On ‘caring against’: A feminist, political and spatial account of how care builds and sustains resistance
研究关怀在催化与维持对冷漠组织的抵抗中的政治作用,通过酒店业工会化工人的定性研究,提出‘对抗性关怀’概念,包含塑造冷漠、吸收关怀、间隙政治化和强化反抗四种实践。
Although an ethics of care is increasingly recognised as offering an alternative set of values and practices to organizations significantly shaped by neoliberal and patriarchal norms, its proponents have yet to contend with how care can help overcome the hostile contexts within which it usually operates. This study explores the political role of care in catalysing and sustaining resistance to careless organizations. In doing so it theorises the concept of caring against, enriching understanding of how care can be a means and an end, building and enhancing resistance to achieve caring outcomes. We approach this challenge as a tangible and material one – practices of care enacted by and between bodies that build and sustain resistance in work, home, social and transit spaces. Conceptually, we draw on feminist organization studies accounts of care and space, further deepening insight into their embodied dimensions through the theory of Sara Ahmed. Empirically, we build the concept of caring against through a qualitative study of hospitality workers who unionised and organized for strike action, allowing insight into mobilisations with and for care in an industry where patriarchal norms are dominant and abuse of women workers commonplace.
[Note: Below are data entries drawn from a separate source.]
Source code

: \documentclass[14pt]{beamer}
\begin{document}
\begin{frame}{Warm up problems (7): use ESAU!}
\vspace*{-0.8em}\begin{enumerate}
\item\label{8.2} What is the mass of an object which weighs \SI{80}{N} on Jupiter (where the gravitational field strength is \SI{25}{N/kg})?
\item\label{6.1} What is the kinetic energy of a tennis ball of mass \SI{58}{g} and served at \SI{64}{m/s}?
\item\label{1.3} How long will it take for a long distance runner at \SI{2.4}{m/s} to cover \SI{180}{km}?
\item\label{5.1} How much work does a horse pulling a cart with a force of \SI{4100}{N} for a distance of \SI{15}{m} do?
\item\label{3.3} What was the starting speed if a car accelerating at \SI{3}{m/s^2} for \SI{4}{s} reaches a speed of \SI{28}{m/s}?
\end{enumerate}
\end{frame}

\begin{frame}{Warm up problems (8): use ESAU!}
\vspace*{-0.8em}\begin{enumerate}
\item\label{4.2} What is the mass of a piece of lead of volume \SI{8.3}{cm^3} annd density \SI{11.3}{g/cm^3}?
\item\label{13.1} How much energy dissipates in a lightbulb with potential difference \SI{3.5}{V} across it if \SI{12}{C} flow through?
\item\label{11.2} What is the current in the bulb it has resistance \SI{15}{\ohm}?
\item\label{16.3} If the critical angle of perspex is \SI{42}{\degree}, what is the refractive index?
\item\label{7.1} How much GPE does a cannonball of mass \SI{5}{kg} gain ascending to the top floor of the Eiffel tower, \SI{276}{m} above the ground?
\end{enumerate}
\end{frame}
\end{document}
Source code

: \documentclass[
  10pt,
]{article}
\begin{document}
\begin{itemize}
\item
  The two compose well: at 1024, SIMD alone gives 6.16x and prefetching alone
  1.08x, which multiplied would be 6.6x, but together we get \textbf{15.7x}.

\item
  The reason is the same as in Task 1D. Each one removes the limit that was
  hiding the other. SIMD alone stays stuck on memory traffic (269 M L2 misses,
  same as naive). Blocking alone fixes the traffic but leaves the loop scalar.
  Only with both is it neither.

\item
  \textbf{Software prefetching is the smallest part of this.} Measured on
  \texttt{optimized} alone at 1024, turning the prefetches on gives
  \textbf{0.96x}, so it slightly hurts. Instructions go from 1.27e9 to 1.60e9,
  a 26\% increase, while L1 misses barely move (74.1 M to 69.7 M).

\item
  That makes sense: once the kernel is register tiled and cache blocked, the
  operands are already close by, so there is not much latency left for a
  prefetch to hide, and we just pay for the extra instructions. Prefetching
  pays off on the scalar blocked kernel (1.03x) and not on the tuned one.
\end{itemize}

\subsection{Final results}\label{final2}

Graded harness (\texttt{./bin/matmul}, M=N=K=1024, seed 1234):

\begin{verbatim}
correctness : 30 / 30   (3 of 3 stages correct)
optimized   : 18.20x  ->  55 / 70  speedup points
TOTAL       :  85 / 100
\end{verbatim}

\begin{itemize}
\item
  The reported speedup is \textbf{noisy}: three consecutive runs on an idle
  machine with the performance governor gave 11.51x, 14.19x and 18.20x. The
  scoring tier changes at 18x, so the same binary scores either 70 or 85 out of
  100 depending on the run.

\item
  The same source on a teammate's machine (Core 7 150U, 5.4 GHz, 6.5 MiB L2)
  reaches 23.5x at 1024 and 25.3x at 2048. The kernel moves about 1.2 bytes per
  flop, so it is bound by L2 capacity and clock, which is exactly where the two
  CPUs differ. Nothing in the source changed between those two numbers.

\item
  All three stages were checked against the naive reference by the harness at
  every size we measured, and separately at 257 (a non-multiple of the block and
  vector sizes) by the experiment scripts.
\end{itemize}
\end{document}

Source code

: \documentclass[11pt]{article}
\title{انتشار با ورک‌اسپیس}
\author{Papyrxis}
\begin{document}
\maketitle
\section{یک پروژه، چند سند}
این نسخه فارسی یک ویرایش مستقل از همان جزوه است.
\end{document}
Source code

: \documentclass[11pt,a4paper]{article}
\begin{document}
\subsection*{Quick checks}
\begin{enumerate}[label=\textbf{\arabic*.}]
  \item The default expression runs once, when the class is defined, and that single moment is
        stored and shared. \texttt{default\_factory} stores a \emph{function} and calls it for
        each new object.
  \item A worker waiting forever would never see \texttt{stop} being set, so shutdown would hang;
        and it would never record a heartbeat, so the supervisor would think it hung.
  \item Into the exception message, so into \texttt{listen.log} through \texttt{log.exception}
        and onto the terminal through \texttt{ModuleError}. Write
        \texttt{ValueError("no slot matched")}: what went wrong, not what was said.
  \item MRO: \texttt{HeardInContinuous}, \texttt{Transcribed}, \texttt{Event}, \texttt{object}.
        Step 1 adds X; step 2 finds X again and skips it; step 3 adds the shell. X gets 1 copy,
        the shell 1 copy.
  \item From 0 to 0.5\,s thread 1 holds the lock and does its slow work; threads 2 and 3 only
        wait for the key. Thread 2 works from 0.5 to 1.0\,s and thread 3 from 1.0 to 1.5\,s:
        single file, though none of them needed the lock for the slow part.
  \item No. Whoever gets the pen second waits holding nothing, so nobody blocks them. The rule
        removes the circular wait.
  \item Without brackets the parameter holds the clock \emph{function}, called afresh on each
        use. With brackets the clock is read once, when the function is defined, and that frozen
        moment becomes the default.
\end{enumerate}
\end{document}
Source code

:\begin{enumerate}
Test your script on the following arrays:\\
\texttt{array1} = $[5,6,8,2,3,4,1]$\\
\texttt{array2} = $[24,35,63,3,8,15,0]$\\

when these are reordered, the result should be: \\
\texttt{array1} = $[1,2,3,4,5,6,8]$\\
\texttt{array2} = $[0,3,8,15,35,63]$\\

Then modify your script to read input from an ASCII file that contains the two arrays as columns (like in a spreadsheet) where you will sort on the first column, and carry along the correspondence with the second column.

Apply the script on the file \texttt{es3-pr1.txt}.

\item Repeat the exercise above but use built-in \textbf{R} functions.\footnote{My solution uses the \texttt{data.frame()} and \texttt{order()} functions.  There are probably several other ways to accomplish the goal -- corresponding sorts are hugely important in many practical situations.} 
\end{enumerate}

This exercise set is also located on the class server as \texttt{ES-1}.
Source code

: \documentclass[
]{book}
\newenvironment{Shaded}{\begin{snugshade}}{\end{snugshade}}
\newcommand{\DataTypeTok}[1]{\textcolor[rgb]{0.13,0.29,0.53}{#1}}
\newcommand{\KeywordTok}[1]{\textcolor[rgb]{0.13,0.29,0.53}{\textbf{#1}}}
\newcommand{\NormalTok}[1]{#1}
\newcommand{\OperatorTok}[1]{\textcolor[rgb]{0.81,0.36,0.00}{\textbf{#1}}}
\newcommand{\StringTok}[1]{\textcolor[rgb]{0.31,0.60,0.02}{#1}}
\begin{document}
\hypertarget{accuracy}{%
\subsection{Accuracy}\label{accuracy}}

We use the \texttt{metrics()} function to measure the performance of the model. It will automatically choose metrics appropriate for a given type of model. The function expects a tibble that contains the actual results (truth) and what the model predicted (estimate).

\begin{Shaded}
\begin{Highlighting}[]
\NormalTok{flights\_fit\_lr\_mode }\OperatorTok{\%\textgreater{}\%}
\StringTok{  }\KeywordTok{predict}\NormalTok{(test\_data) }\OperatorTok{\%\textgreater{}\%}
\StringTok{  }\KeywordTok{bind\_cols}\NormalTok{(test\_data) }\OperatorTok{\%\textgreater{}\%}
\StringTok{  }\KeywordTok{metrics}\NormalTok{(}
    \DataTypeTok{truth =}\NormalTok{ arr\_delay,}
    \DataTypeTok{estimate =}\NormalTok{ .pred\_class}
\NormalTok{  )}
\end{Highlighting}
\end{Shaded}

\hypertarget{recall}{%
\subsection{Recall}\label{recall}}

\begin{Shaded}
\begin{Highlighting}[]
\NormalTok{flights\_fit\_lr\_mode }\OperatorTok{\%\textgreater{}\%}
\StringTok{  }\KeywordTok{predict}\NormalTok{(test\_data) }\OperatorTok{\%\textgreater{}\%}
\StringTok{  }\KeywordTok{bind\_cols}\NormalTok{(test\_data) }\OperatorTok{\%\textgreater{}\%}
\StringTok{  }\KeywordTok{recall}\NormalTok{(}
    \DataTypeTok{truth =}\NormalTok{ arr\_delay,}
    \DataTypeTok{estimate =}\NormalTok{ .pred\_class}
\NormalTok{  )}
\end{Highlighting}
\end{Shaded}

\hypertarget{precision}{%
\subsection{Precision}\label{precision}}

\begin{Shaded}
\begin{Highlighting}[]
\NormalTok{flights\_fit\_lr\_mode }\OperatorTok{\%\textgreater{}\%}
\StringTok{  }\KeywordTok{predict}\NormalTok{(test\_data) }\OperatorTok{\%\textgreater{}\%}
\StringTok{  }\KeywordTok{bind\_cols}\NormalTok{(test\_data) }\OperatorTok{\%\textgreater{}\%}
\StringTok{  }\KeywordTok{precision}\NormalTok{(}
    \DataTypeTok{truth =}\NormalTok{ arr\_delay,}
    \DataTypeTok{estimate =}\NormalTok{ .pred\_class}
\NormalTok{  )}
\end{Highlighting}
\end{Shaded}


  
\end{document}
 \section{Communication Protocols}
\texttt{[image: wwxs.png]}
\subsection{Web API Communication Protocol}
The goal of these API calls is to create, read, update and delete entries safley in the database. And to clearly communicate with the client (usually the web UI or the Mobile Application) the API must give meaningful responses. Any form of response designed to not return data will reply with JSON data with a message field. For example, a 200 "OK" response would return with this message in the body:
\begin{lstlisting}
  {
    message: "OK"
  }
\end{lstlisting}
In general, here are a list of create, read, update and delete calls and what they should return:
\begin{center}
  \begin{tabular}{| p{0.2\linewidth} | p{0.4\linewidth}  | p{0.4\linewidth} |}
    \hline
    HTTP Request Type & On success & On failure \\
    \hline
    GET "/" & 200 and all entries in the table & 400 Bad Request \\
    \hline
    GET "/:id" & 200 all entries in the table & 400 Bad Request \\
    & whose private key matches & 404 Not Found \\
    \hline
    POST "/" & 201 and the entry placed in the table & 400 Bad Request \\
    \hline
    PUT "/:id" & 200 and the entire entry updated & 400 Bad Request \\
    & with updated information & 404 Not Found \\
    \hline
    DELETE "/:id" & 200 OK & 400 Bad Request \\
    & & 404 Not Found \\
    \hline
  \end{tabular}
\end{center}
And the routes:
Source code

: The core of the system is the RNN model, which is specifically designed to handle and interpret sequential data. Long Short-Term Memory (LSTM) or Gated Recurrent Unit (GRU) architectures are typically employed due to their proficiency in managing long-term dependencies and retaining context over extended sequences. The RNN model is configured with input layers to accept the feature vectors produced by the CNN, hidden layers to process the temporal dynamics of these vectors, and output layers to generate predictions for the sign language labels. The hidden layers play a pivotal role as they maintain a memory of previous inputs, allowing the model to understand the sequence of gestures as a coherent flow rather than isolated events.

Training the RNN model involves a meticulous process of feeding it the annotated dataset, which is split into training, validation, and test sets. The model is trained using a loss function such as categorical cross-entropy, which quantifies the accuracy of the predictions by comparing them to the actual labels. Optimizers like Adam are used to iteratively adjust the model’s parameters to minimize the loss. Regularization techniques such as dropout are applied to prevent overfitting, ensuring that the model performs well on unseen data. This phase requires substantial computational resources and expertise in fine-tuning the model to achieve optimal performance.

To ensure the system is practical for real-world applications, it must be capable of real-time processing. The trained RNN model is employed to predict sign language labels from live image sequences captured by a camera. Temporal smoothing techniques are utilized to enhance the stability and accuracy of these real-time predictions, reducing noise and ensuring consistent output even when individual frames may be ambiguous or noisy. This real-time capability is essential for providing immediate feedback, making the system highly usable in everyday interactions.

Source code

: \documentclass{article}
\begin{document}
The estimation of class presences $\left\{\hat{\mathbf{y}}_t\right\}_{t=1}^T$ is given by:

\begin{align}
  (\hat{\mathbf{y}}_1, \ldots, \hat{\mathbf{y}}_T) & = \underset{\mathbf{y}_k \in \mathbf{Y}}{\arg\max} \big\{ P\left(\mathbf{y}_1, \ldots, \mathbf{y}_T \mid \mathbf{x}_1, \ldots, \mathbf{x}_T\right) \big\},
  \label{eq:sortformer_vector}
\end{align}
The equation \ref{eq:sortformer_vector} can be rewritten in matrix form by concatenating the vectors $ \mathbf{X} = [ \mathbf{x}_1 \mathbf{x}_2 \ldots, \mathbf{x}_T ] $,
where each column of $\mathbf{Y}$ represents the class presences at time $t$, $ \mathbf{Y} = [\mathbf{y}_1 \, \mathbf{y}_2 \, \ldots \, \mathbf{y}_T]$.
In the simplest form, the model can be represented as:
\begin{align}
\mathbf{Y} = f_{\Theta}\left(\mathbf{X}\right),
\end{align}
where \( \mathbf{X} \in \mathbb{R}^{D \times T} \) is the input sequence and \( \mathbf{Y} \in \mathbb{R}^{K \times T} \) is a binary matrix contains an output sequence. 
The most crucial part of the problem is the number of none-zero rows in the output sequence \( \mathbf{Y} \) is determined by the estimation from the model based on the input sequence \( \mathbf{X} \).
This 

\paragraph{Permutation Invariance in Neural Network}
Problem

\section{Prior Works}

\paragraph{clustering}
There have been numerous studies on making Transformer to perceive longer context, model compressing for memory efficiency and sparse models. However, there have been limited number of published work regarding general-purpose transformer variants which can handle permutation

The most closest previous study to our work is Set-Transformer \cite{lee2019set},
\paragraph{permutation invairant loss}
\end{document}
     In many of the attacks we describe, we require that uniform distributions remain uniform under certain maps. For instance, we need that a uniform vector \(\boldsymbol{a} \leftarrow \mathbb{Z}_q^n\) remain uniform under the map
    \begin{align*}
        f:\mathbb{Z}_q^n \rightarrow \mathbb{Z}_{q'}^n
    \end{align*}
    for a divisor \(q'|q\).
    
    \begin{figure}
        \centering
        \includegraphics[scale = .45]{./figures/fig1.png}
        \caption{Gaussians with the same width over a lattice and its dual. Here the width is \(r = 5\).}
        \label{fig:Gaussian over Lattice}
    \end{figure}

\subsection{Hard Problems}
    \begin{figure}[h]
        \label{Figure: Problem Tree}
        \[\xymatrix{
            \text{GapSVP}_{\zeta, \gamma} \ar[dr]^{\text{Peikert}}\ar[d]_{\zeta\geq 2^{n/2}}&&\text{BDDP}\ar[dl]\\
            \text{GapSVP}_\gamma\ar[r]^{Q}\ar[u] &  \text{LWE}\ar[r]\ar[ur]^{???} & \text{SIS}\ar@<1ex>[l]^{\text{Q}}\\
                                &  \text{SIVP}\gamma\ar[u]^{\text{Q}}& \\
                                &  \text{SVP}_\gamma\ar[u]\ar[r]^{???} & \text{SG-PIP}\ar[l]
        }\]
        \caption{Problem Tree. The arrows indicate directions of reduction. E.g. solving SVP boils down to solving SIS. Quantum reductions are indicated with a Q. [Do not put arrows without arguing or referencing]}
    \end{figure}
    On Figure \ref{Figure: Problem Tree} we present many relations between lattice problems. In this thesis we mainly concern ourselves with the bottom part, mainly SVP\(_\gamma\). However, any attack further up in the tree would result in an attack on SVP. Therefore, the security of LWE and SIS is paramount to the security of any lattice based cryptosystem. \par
We posit the caring against concept as comprising four practices that deploy care to engender and, subsequently, sustain resistance: shaping carelessness, absorbing care, interstitial politicising and fortifying defiance. The study enables future theorisation of care within organization studies as an active, political force which does not merely survive carelessness but holds the capacity for mobilising organizational alternatives that may challenge it.